TASK TO COMPLETE
Please copy each line of the records below that includes the word "true".

RECORDS SHOWN
•••
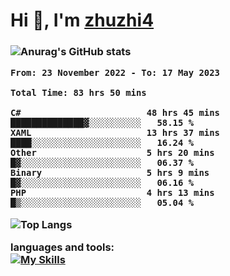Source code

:  
<h1 align="left">Hi 👋, I'm <a href="https://github.com/zhuzhi14/">zhuzhi4</a></h1>
<h3 align="left"🎉🎉🎇🎇😀😀A passionate frontend developer 🎉🎉🎇🎇😀😀</h3>


![Anurag's GitHub stats](https://github-readme-stats.vercel.app/api?username=zhuzhi14&show_icons=true&theme=radical)


<!--START_SECTION:waka-->

```text
From: 23 November 2022 - To: 17 May 2023

Total Time: 83 hrs 50 mins

C#                        48 hrs 45 mins  ██████████████▓░░░░░░░░░░   58.15 %
XAML                      13 hrs 37 mins  ████░░░░░░░░░░░░░░░░░░░░░   16.24 %
Other                     5 hrs 20 mins   █▓░░░░░░░░░░░░░░░░░░░░░░░   06.37 %
Binary                    5 hrs 9 mins    █▓░░░░░░░░░░░░░░░░░░░░░░░   06.16 %
PHP                       4 hrs 13 mins   █▒░░░░░░░░░░░░░░░░░░░░░░░   05.04 %
```

<!--END_SECTION:waka-->
<!---
zhuzhi14/zhuzhi14 is a ✨ special ✨ repository because its `README.md` (this file) appears on your GitHub profile.
You can click the Preview link to take a look at your changes.
--->
![Top Langs](https://github-readme-stats.vercel.app/api/top-langs/?username=zhuzhi14&show_icons=true&theme=tokyonight&hide=css,html,php,javascript)


**languages and tools:**  
[![My Skills](https://skillicons.dev/icons?i=cs,dotnet,php,github,visualstudio,vscode,js,ts,go,mysql,react,vue,html,css,dart,wasm)](https://skillicons.dev)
•••
FINAL ANSWER
![Anurag's GitHub stats](https://github-readme-stats.vercel.app/api?username=zhuzhi14&show_icons=true&theme=radical)
![Top Langs](https://github-readme-stats.vercel.app/api/top-langs/?username=zhuzhi14&show_icons=true&theme=tokyonight&hide=css,html,php,javascript)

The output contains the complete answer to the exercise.